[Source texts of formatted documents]
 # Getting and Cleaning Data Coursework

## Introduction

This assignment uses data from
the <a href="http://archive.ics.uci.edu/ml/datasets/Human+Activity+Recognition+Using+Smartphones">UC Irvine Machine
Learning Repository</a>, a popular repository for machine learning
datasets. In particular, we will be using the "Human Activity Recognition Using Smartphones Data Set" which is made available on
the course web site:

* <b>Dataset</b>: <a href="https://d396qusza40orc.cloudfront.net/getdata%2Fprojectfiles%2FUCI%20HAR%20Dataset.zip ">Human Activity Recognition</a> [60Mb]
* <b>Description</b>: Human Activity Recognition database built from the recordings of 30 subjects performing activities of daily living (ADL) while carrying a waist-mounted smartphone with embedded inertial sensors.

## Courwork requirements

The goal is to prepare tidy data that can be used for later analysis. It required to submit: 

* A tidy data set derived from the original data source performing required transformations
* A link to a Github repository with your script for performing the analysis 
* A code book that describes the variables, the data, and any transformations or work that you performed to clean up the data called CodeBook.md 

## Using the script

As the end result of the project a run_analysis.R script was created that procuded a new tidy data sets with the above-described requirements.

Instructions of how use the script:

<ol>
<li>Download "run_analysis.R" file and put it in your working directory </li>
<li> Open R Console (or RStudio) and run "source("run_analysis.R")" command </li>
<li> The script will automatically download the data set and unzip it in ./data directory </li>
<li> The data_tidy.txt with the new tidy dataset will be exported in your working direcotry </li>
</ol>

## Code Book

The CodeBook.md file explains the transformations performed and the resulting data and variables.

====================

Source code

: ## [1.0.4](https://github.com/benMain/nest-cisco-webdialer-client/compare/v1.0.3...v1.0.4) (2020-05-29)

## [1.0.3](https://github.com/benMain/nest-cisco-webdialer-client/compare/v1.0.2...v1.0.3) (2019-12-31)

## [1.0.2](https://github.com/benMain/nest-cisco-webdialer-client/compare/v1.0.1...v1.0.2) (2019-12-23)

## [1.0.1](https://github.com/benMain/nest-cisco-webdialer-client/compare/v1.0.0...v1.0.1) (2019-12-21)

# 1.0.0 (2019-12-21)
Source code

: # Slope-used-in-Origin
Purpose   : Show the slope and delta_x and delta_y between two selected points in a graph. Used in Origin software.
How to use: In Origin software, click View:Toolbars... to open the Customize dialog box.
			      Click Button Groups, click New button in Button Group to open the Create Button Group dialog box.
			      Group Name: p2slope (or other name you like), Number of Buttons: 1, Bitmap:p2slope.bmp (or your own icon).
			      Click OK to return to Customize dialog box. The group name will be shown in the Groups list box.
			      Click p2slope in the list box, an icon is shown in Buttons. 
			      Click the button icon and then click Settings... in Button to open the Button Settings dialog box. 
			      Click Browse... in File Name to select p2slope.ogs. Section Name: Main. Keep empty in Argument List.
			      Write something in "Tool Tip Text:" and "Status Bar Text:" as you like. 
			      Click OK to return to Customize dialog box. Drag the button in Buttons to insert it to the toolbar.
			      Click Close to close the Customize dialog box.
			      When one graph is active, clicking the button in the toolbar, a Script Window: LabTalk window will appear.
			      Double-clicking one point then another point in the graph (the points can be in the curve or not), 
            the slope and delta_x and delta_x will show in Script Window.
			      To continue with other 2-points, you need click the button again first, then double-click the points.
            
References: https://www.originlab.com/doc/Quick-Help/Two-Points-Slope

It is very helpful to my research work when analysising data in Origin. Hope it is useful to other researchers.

→ **WHAT NEEDS TO BE DONE**
Where does the word "cisco" appear in the records? Copy every line that holds it.

→ **REPLY TO THE EXERCISE**
: ## [1.0.4](https://github.com/benMain/nest-cisco-webdialer-client/compare/v1.0.3...v1.0.4) (2020-05-29)
## [1.0.3](https://github.com/benMain/nest-cisco-webdialer-client/compare/v1.0.2...v1.0.3) (2019-12-31)
## [1.0.2](https://github.com/benMain/nest-cisco-webdialer-client/compare/v1.0.1...v1.0.2) (2019-12-23)
## [1.0.1](https://github.com/benMain/nest-cisco-webdialer-client/compare/v1.0.0...v1.0.1) (2019-12-21)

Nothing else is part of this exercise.